Statistical Learning of Proteomics Data and Global Testing for Data with Correlations
thesisposted on 2019-05-15, 15:16 authored by Donglai ChenDonglai Chen
This dissertation consists of two parts. The first part is a collaborative project with Dr. Szymanski's group in Agronomy at Purdue, to predict protein complex assemblies and interactions. Proteins in the leaf cytosol of Arabidopsis were fractionated using Size Exclusion Chromatography (SEC) and mixed-bed Ion Exchange Chromatography (IEX).
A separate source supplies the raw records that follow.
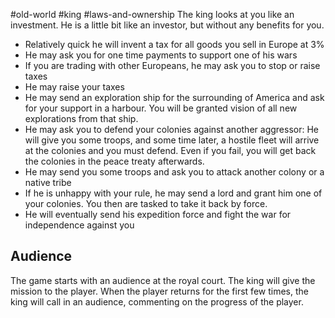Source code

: #old-world #king #laws-and-ownership 
The king looks at you like an investment. He is a little bit like an investor, but without any benefits for you.

- Relatively quick he will invent a tax for all goods you sell in Europe at 3%
- He may ask you for one time payments to support one of his wars
- If you are trading with other Europeans, he may ask you to stop or raise taxes
- He may raise your taxes
- He may send an exploration ship for the surrounding of America and ask for your support in a harbour. You will be granted vision of all new explorations from that ship.
- He may ask you to defend your colonies against another aggressor: He will give you some troops, and some time later, a hostile fleet will arrive at the colonies and you must defend. Even if you fail, you will get back the colonies in the peace treaty afterwards.
- He may send you some troops and ask you to attack another colony or a native tribe
- If he is unhappy with your rule, he may send a lord and grant him one of your colonies. You then are tasked to take it back by force.
- He will eventually send his expedition force and fight the war for independence against you


## Audience

The game starts with an audience at the royal court. The king will give the mission to the player. When the player returns for the first few times, the king will call in an audience, commenting on the progress of the player.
Protein mass spectrometry data were obtained for the two platforms of separation and two replicates of each. We combine the four data sets and conduct a series of statistical learning, including 1) data filtering, 2) a two-round hierarchical clustering to integrate multiple data types, 3) validation of clustering based on known protein complexes,
4) mining dendrogram trees for prediction of protein complexes. Our method is developed for integrative analysis of different data types and it eliminates the difficulty of choosing an appropriate cluster number in clustering analysis. It provides a statistical learning tool to globally analyze the oligomerization state of a system of protein complexes.
The second part examines global hypothesis testing under sparse alternatives and arbitrarily strong dependence. Global tests are used to aggregate information and reduce the burden of multiple testing. A common situation in modern data analysis is that variables with nonzero effects are sparse. The minimum p-value and higher criticism tests are particularly effective and more powerful than the F test under sparse alternatives. This is the common setting in genome-wide association study (GWAS) data. However, arbitrarily strong dependence among variables poses a great challenge towards the p-value calculation of these optimal tests. We develop a latent variable adjusted method to correct minimum p-value test. After adjustment, test statistics become weakly dependent and the corresponding null distributions are valid. We show that if the latent variable is not related to the response variable, power can be improved. Simulation studies show that our method is more powerful than other methods in highly sparse signal and correlated marginal tests setting. We also show its application in a real dataset.